Salimos de dudas

¿Hay alimentos que ayudan a producir leche materna?

No es tanta la incidencia positiva de cada ingrediente saludable por separado como la verdadera garantía de que la leche materna producida tanto en cantidad como en calidad sea la óptima: seguir una dieta variada y rica en productos frescos, sobre todo fruta y verdura.

Ya desde el embarazo, los especialistas médicos que llevarán el control del mismo te recomendarían reiteradamente cuidar la dieta. Esto no implica, como muchas personas se creen, comer menos o quitarse alimentos concretos más allá de los que suponen -ellos o la forma de cocinarlos- un peligro para la salud del feto. Implica, simplemente, comer de forma equilibrada y saludable. Esto es, de forma variada, en la cantidad justa y a base fundamentalmente de materia prima fresca, sobre todo verduras y fruta, evitando los ultraprocesados y de más productos insanos. Es importante hacerlo por tu salud, por la del feto y a medio plazo por la de la calidad de la leche materna, sustento del bebé en exclusiva en sus primeros seis meses de vida. 

Una vez el pequeño haya nacido y ya estés dándole el pecho, además de ponerte en manos de la matrona porque será tu mejor guía para que la experiencia sea lo más bonita posible y puedas superar cuanto antes los escollos que se presente, es recomendable mantener un buen hábito alimentario. Lo que comes se refleja en el alimento que le proporcionas a tu bebé, así que tienes un motivo de peso, su salud, para seguir comiendo muy bien o, si antes no lo hacías, empezar a hacerlo en este momento de tu vida.

Los más y menos recomendables

La verdura y la fruta es el sustento principal de toda dieta saludable, pero no hay que olvidarse de otros muy interesantes como las carnes blancas, el pescado -evitando el azul de gran tamaño por el riesgo de la presencia de mercurio en él-, las legumbres, los productos lácteos, el aceite de oliva virgen extra o los frutos secos.

Sí te puedes olvidar, en cambio, de las bebidas azucaradas y los alimentos ultraprocesados, ya sean dulces o comidas saladas precocinadas, dos de los recursos más habituales de una mamá lactante a la que el cansancio intenta vencer. Se trata por lo menos de limitar caer en ellos todo lo posible. Por eso siempre que podemos te recomendamos que pidas ayuda en la cocina a familiares cercanos e incluso amigos en esos primeros momentos duros tras dar a luz. Es el mejor regalo que te pueden hacer porque te permitirán centrarte en lo verdaderamente importante, tu bebé y el vínculo con él, teniendo la seguridad de que vas a comer de forma saludable y que eso repercutirá en la calidad de la leche que le des a él.

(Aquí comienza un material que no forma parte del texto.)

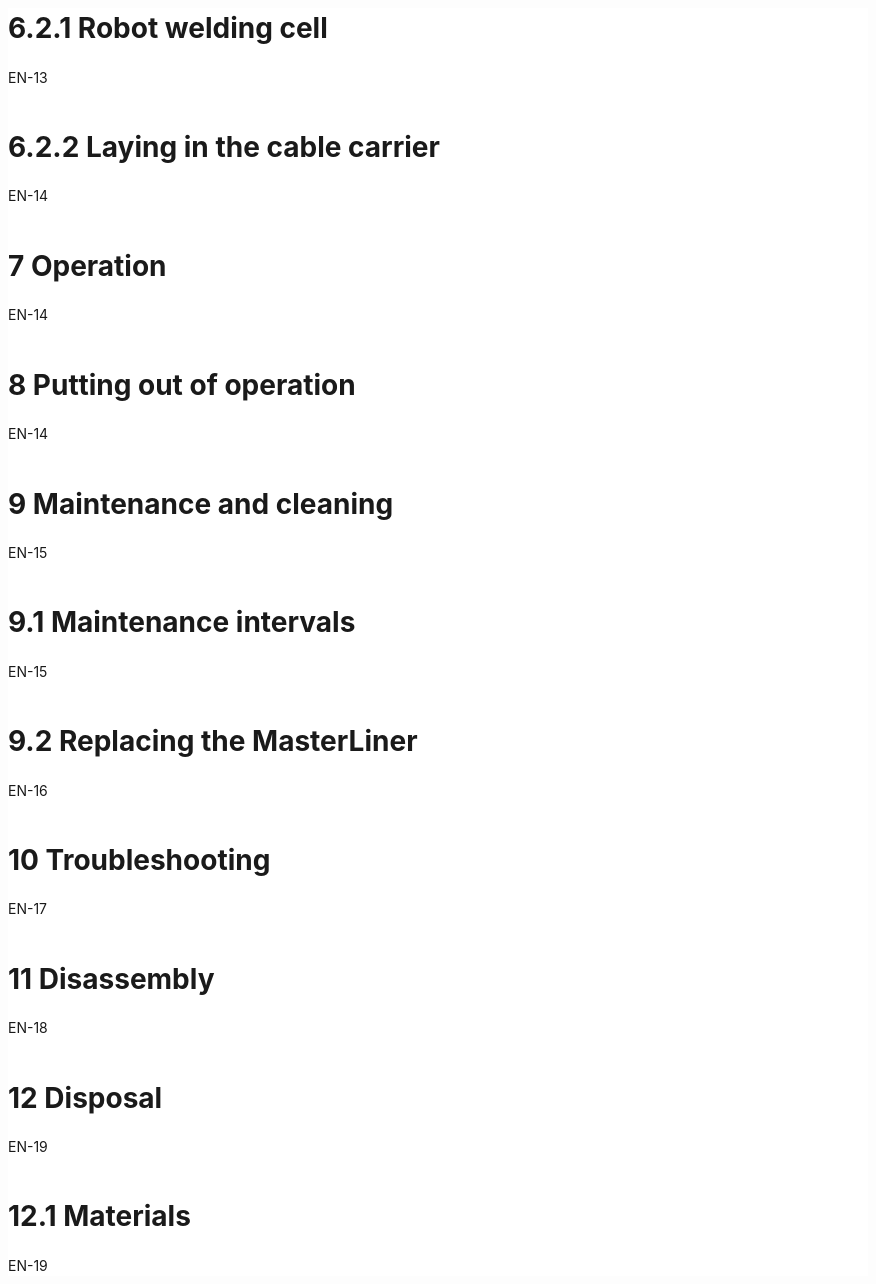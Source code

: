 # 6.2.1 Robot welding cell

EN-13

# 6.2.2 Laying in the cable carrier

EN-14

# 7 Operation

EN-14

# 8 Putting out of operation

EN-14

# 9 Maintenance and cleaning

EN-15

# 9.1 Maintenance intervals

EN-15

# 9.2 Replacing the MasterLiner

EN-16

# 10 Troubleshooting

EN-17

# 11 Disassembly

EN-18

# 12 Disposal

EN-19

# 12.1 Materials

EN-19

Más allá de los grupos de alimentos mencionados como saludables, hay algunos concretos que son especialmente positivos desde el punto de vista nutricional para una mujer lactante ya que potenciarán en su organismo la presencia de aquellos nutrientes que más incidencia tienen en la producción de leche. Uno es la avena, rica en hierro, tanto en copos como en harina hecha a partir de ellos, la cual se puede utilizar como la harina industrial de trigo de toda la vida. Verduras y hortalizas como la zanahoria o las remolachas, ricas en betacaroteno y fuente saludable de carbohidratos; raíces como el jengibre; prácticamente todos los frutos secos, con especial mención para las nueces, las de composición más saludable; o semillas como las del hinojo o el comino también son ingredientes interesantes para potenciar la producción de leche materna. 

De todos modos, la incidencia real de estos y otros alimentos no es alta por separado. Lo verdaderamente efectivo y positivo para la producción de leche materna y la calidad de esta es que la dieta sea rica en productos saludables, entre ellos los citados, y muy variada.